Exercise prompt => Your output should be the entries below, from the first line up to and including the line with "transactions allow stateful", reproduced exactly and with no other lines.

※

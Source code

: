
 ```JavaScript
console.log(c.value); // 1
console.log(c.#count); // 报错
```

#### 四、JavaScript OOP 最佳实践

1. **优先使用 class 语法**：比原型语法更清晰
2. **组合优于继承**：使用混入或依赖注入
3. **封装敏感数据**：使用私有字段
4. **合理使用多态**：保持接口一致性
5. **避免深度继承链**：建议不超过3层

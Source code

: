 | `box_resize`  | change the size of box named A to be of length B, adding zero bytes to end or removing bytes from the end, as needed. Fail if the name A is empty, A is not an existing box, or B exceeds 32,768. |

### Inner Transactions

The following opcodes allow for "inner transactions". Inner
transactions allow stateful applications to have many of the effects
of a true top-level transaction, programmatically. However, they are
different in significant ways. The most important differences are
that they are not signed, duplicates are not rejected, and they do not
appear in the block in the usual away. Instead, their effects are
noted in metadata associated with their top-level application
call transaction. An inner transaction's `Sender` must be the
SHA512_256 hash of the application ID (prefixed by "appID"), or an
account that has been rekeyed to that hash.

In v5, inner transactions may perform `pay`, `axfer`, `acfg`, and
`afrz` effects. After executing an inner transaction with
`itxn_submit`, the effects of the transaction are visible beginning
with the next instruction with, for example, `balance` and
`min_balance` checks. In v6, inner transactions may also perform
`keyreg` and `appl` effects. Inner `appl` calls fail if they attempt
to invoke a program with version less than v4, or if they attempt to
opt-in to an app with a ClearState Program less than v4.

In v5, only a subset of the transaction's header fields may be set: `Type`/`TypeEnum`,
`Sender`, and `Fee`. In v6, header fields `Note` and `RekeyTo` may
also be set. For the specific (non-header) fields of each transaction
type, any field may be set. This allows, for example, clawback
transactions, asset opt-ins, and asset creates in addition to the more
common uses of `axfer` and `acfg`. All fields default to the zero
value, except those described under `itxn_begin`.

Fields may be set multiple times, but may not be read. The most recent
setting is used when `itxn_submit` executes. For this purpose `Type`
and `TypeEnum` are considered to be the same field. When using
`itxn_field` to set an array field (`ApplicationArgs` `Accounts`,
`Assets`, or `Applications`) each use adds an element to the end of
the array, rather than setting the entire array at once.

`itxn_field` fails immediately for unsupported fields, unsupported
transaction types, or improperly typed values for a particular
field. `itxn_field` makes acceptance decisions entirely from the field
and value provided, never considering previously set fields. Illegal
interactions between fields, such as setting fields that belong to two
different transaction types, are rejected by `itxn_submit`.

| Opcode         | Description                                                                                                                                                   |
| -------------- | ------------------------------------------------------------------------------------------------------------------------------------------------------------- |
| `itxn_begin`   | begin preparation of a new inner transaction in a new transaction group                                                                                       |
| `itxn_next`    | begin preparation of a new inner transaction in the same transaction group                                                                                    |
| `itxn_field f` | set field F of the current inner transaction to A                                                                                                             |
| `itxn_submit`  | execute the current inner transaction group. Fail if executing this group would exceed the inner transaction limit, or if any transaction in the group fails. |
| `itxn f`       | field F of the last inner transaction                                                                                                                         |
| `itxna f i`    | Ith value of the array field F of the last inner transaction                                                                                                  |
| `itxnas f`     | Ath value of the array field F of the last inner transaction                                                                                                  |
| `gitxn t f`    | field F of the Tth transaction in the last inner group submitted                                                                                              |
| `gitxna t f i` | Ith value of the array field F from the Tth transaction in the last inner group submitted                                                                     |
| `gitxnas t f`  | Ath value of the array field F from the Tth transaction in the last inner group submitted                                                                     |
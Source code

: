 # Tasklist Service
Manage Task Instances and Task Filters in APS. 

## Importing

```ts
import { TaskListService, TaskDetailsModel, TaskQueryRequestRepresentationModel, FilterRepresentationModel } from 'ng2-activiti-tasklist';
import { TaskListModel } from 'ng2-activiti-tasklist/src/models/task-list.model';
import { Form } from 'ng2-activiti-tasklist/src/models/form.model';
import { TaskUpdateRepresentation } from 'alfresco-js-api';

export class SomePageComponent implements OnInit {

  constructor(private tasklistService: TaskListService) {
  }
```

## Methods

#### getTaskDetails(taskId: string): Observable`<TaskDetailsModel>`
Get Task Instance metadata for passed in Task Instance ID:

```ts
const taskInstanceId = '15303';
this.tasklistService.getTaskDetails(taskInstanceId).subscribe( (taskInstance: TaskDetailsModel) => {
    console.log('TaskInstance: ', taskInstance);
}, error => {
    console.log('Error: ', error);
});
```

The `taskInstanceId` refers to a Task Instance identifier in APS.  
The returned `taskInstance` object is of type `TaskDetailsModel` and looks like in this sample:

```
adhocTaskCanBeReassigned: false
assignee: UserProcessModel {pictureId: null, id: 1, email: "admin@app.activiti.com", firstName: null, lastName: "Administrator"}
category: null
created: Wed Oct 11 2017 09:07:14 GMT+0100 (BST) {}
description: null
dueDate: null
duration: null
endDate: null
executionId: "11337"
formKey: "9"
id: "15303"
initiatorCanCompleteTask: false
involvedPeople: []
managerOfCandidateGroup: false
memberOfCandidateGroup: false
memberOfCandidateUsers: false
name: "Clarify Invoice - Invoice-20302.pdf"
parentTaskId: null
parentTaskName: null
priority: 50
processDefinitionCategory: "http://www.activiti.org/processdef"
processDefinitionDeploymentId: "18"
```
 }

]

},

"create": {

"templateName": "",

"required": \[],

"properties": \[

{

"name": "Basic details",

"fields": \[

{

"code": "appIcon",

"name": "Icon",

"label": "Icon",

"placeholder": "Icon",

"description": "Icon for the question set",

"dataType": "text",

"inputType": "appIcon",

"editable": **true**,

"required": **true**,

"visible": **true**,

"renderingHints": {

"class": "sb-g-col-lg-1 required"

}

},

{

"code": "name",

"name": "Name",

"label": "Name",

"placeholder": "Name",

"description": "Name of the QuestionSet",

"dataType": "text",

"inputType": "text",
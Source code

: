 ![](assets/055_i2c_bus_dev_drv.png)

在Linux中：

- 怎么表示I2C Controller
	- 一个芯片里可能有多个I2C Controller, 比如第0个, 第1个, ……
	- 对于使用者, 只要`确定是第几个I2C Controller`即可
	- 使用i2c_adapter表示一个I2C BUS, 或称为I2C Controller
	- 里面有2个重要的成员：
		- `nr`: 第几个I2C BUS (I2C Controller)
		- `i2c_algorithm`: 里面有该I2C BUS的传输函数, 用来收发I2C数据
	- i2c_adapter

※

Written solution =>
Source code

:
 ```JavaScript
console.log(c.value); // 1
console.log(c.#count); // 报错
```

#### 四、JavaScript OOP 最佳实践

1. **优先使用 class 语法**：比原型语法更清晰
2. **组合优于继承**：使用混入或依赖注入
3. **封装敏感数据**：使用私有字段
4. **合理使用多态**：保持接口一致性
5. **避免深度继承链**：建议不超过3层

Source code

: | `box_resize`  | change the size of box named A to be of length B, adding zero bytes to end or removing bytes from the end, as needed. Fail if the name A is empty, A is not an existing box, or B exceeds 32,768. |

### Inner Transactions

The following opcodes allow for "inner transactions". Inner
transactions allow stateful applications to have many of the effects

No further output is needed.